▶ Exercise brief:
Images are to be left out; everything else in the records gets copied exactly.

+++

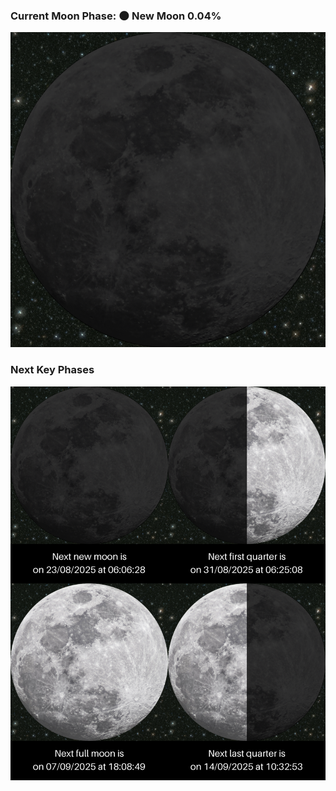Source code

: ### Current Moon Phase: 🌑 New Moon 0.04%
![Moon Phase](moonphase.png)
### Next Key Phases
![Gallery](gallery.png)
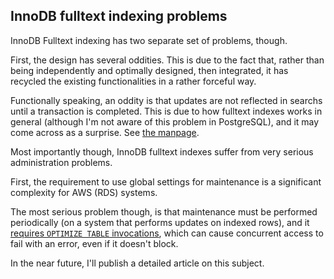 ## InnoDB fulltext indexing problems

InnoDB Fulltext indexing has two separate set of problems, though.

First, the design has several oddities. This is due to the fact that, rather than being independently and optimally designed, then integrated, it has recycled the existing functionalities in a rather forceful way.

Functionally speaking, an oddity is that updates are not reflected in searchs until a transaction is completed. This is due to how fulltext indexes works in general (although I'm not aware of this problem in PostgreSQL), and it may come across as a surprise. See [the manpage](https://dev.mysql.com/doc/refman/8.0/en/innodb-fulltext-index.html).

Most importantly though, InnoDB fulltext indexes suffer from very serious administration problems.

First, the requirement to use global settings for maintenance is a significant complexity for AWS (RDS) systems.

The most serious problem though, is that maintenance must be performed periodically (on a system that performs updates on indexed rows), and it [requires `OPTIMIZE TABLE` invocations](https://dev.mysql.com/doc/refman/8.0/en/fulltext-fine-tuning.html#fulltext-optimize), which can cause concurrent access to fail with an error, even if it doesn't block.

In the near future, I'll publish a detailed article on this subject.

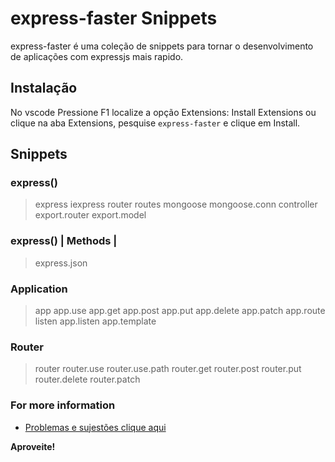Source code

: # express-faster Snippets

express-faster é uma coleção de snippets para tornar o desenvolvimento de aplicações com expressjs mais rapido.

## Instalação

No vscode Pressione F1 localize a opção Extensions: Install Extensions ou clique na aba Extensions, pesquise `express-faster` e clique em Install.

## Snippets

### express() 

> express
> iexpress
> router
> routes
> mongoose
> mongoose.conn
> controller
> export.router
> export.model

### express() | Methods |

> express.json

### Application

> app
> app.use
> app.get
> app.post
> app.put
> app.delete
> app.patch
> app.route
> listen
> app.listen
> app.template

### Router

> router
> router.use
> router.use.path
> router.get
> router.post
> router.put
> router.delete
> router.patch


### For more information

* [Problemas e sujestões clique aqui](https://github.com/benitezdouglas/express-faster)

**Aproveite!**
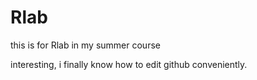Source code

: # Rlab
this is for Rlab in my summer course

interesting, i finally know how to edit github conveniently.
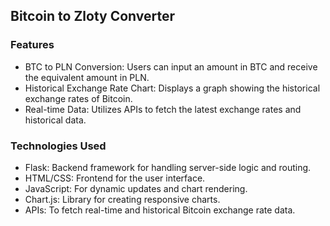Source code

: ## Bitcoin to Zloty Converter

### Features
- BTC to PLN Conversion: Users can input an amount in BTC and receive the equivalent amount in PLN.
- Historical Exchange Rate Chart: Displays a graph showing the historical exchange rates of Bitcoin.
- Real-time Data: Utilizes APIs to fetch the latest exchange rates and historical data.

### Technologies Used
- Flask: Backend framework for handling server-side logic and routing.
- HTML/CSS: Frontend for the user interface.
- JavaScript: For dynamic updates and chart rendering.
- Chart.js: Library for creating responsive charts.
- APIs: To fetch real-time and historical Bitcoin exchange rate data.
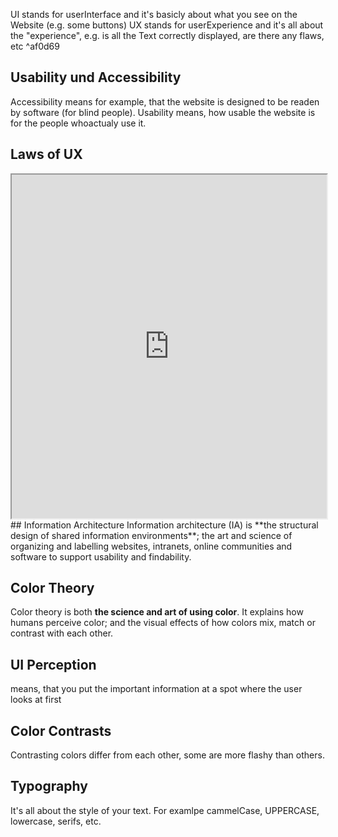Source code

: UI stands for userInterface and it's basicly about what you see on the Website (e.g. some buttons)
UX stands for userExperience and it's all about the "experience", e.g. is all the Text correctly displayed, are there any flaws, etc  ^af0d69
## Usability und Accessibility
Accessibility means for example, that the website is designed to be readen by software (for blind people).
Usability means, how usable the website is for the people whoactualy use it.

## Laws of UX

<iframe src="https://www.lawsofux.com/" width=100% height=550px>
</iframe>
## Information Architecture
Information architecture (IA) is **the structural design of shared information environments**; the art and science of organizing and labelling websites, intranets, online communities and software to support usability and findability.

## Color Theory
Color theory is both **the science and art of using color**. It explains how humans perceive color; and the visual effects of how colors mix, match or contrast with each other.

## UI Perception
means, that you put the important information at a spot where the user looks at first

## Color Contrasts
Contrasting colors differ from each other, some are more flashy than others.

## Typography
It's all about the style of your text. For examlpe cammelCase, UPPERCASE, lowercase, serifs, etc.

+++

▶ Output:
Source code

: ### Current Moon Phase: 🌑 New Moon 0.04%
![Moon Phase](moonphase.png)
### Next Key Phases
![Gallery](gallery.png)
 ## InnoDB fulltext indexing problems

InnoDB Fulltext indexing has two separate set of problems, though.

First, the design has several oddities. This is due to the fact that, rather than being independently and optimally designed, then integrated, it has recycled the existing functionalities in a rather forceful way.

Functionally speaking, an oddity is that updates are not reflected in searchs until a transaction is completed. This is due to how fulltext indexes works in general (although I'm not aware of this problem in PostgreSQL), and it may come across as a surprise. See [the manpage](https://dev.mysql.com/doc/refman/8.0/en/innodb-fulltext-index.html).

Most importantly though, InnoDB fulltext indexes suffer from very serious administration problems.

First, the requirement to use global settings for maintenance is a significant complexity for AWS (RDS) systems.

The most serious problem though, is that maintenance must be performed periodically (on a system that performs updates on indexed rows), and it [requires `OPTIMIZE TABLE` invocations](https://dev.mysql.com/doc/refman/8.0/en/fulltext-fine-tuning.html#fulltext-optimize), which can cause concurrent access to fail with an error, even if it doesn't block.

In the near future, I'll publish a detailed article on this subject.

Source code

: # express-faster Snippets

express-faster é uma coleção de snippets para tornar o desenvolvimento de aplicações com expressjs mais rapido.

## Instalação

No vscode Pressione F1 localize a opção Extensions: Install Extensions ou clique na aba Extensions, pesquise `express-faster` e clique em Install.

## Snippets

### express() 

> express
> iexpress
> router
> routes
> mongoose
> mongoose.conn
> controller
> export.router
> export.model

### express() | Methods |

> express.json

### Application

> app
> app.use
> app.get
> app.post
> app.put
> app.delete
> app.patch
> app.route
> listen
> app.listen
> app.template

### Router

> router
> router.use
> router.use.path
> router.get
> router.post
> router.put
> router.delete
> router.patch


### For more information

* [Problemas e sujestões clique aqui](https://github.com/benitezdouglas/express-faster)

**Aproveite!**
Source code

: # Rlab
this is for Rlab in my summer course

interesting, i finally know how to edit github conveniently.
Source code

: ## Bitcoin to Zloty Converter

### Features
- BTC to PLN Conversion: Users can input an amount in BTC and receive the equivalent amount in PLN.
- Historical Exchange Rate Chart: Displays a graph showing the historical exchange rates of Bitcoin.
- Real-time Data: Utilizes APIs to fetch the latest exchange rates and historical data.

### Technologies Used
- Flask: Backend framework for handling server-side logic and routing.
- HTML/CSS: Frontend for the user interface.
- JavaScript: For dynamic updates and chart rendering.
- Chart.js: Library for creating responsive charts.
- APIs: To fetch real-time and historical Bitcoin exchange rate data.
Source code

: UI stands for userInterface and it's basicly about what you see on the Website (e.g. some buttons)
UX stands for userExperience and it's all about the "experience", e.g. is all the Text correctly displayed, are there any flaws, etc  ^af0d69
## Usability und Accessibility
Accessibility means for example, that the website is designed to be readen by software (for blind people).
Usability means, how usable the website is for the people whoactualy use it.

## Laws of UX

<iframe src="https://www.lawsofux.com/" width=100% height=550px>
</iframe>
## Information Architecture
Information architecture (IA) is **the structural design of shared information environments**; the art and science of organizing and labelling websites, intranets, online communities and software to support usability and findability.

## Color Theory
Color theory is both **the science and art of using color**. It explains how humans perceive color; and the visual effects of how colors mix, match or contrast with each other.

## UI Perception
means, that you put the important information at a spot where the user looks at first

## Color Contrasts
Contrasting colors differ from each other, some are more flashy than others.

## Typography
It's all about the style of your text. For examlpe cammelCase, UPPERCASE, lowercase, serifs, etc.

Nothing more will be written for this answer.